_EXERCISE AIM:_ Return every line of the data that contains the string "model".

========

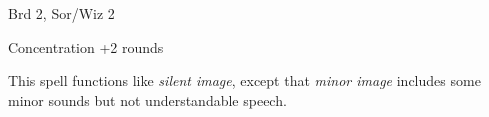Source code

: 
\begin{description*}
\item[Level:] Brd 2, Sor/Wiz 2
\item[Duration:] Concentration +2 rounds
\end{description*}

This spell functions like \textit{silent image}, except that \textit{minor image
}includes some minor sounds but not understandable speech.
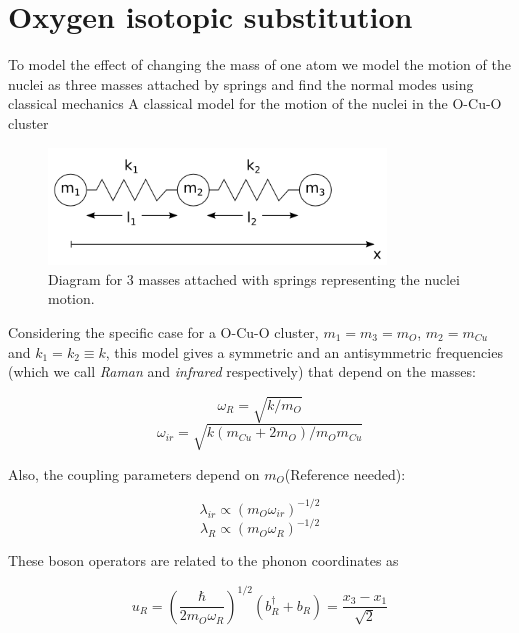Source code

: \section{Oxygen isotopic substitution}

To model the effect of changing the mass of one atom we model the motion of the nuclei as three masses attached by springs and find the normal modes using classical mechanics A classical model for the motion of the nuclei in the O-Cu-O cluster

\begin{figure}[ht!]
\centering
\includegraphics[width=0.8\textwidth]{images/3-masses-2-springs-linear.png}
\caption{Diagram for 3 masses attached with springs representing the nuclei motion.}
\label{fig:3-mases-2-springs}
\end{figure}

Considering the specific case for a O-Cu-O cluster, $m_1=m_3=m_O$, $m_2=m_{Cu}$ and $k_1=k_2\equiv k$, this model gives a symmetric and an antisymmetric frequencies (which we call \textit{Raman} and \textit{infrared} respectively) that depend on the masses: 

\begin{equation}\label{eq:omegaR}
\omega_{R}= \sqrt{k/m_O}
\end{equation}
\begin{equation}\label{eq:omegair}
\omega_{ir} = \sqrt{k(m_{Cu}+2m_O)/m_Om_{Cu}}
\end{equation}

Also, the coupling parameters depend on $m_O$(Reference needed):

\begin{equation}\label{eq:ir-coupl-isot}
\lambda_{ir}\propto (m_O\omega_{ir})^{-1/2}
\end{equation}
\begin{equation}\label{eq:Ram-coupl-isot}
\lambda_R\propto (m_O\omega_{R})^{-1/2}
\end{equation}

These boson operators are related to the phonon coordinates as

\begin{equation}\label{eq:Ram-coord}
u_R = \left(\frac{\hbar}{2m_O \omega_R}\right)^{1/2}(b_R^\dagger + b_R) = \frac{x_3 - x_1}{\sqrt{2}}
\end{equation}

========

_YOUR SOLUTION:_
To model the effect of changing the mass of one atom we model the motion of the nuclei as three masses attached by springs and find the normal modes using classical mechanics A classical model for the motion of the nuclei in the O-Cu-O cluster
Considering the specific case for a O-Cu-O cluster, $m_1=m_3=m_O$, $m_2=m_{Cu}$ and $k_1=k_2\equiv k$, this model gives a symmetric and an antisymmetric frequencies (which we call \textit{Raman} and \textit{infrared} respectively) that depend on the masses: 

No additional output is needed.